■ **Supplied records**
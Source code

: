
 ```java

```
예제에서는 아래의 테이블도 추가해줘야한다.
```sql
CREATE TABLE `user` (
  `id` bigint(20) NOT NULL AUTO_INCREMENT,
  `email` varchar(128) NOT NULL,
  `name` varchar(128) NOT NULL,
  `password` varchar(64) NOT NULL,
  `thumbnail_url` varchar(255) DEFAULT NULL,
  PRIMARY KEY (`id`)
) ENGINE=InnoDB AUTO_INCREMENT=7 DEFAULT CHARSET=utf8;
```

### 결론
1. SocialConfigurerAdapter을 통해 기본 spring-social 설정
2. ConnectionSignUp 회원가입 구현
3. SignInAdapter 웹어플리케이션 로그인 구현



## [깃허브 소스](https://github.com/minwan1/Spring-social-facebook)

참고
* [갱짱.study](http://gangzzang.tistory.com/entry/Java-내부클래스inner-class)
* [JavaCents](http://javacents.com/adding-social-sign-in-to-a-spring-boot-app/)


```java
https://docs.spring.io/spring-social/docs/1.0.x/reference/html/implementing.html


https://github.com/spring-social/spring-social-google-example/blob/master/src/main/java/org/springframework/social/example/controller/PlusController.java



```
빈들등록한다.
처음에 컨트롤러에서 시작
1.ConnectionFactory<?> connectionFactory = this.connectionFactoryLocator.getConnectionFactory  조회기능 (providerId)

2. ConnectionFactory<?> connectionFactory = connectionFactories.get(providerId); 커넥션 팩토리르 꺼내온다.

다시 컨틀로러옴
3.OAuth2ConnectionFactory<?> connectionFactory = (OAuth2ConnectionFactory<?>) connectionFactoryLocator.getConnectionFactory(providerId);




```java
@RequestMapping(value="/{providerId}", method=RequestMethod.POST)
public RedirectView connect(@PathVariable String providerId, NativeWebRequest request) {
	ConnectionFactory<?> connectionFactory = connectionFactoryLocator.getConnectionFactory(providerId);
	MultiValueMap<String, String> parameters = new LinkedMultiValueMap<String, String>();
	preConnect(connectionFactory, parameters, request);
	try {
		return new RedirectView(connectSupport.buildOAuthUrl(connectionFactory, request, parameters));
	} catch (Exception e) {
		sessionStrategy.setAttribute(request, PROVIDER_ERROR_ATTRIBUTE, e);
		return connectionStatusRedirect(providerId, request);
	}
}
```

■ **Task prompt**
Each line from the one containing "1. SocialConfigurerAdapter을 통해" through the end of the material must be output exactly, and no other line.

■ **Answer to the problem**
1. SocialConfigurerAdapter을 통해 기본 spring-social 설정
2. ConnectionSignUp 회원가입 구현
3. SignInAdapter 웹어플리케이션 로그인 구현



## [깃허브 소스](https://github.com/minwan1/Spring-social-facebook)

참고
* [갱짱.study](http://gangzzang.tistory.com/entry/Java-내부클래스inner-class)
* [JavaCents](http://javacents.com/adding-social-sign-in-to-a-spring-boot-app/)


```java
https://docs.spring.io/spring-social/docs/1.0.x/reference/html/implementing.html


https://github.com/spring-social/spring-social-google-example/blob/master/src/main/java/org/springframework/social/example/controller/PlusController.java



```
빈들등록한다.
처음에 컨트롤러에서 시작
1.ConnectionFactory<?> connectionFactory = this.connectionFactoryLocator.getConnectionFactory  조회기능 (providerId)

2. ConnectionFactory<?> connectionFactory = connectionFactories.get(providerId); 커넥션 팩토리르 꺼내온다.

다시 컨틀로러옴
3.OAuth2ConnectionFactory<?> connectionFactory = (OAuth2ConnectionFactory<?>) connectionFactoryLocator.getConnectionFactory(providerId);




```java
@RequestMapping(value="/{providerId}", method=RequestMethod.POST)
public RedirectView connect(@PathVariable String providerId, NativeWebRequest request) {
	ConnectionFactory<?> connectionFactory = connectionFactoryLocator.getConnectionFactory(providerId);
	MultiValueMap<String, String> parameters = new LinkedMultiValueMap<String, String>();
	preConnect(connectionFactory, parameters, request);
	try {
		return new RedirectView(connectSupport.buildOAuthUrl(connectionFactory, request, parameters));
	} catch (Exception e) {
		sessionStrategy.setAttribute(request, PROVIDER_ERROR_ATTRIBUTE, e);
		return connectionStatusRedirect(providerId, request);
	}
}
```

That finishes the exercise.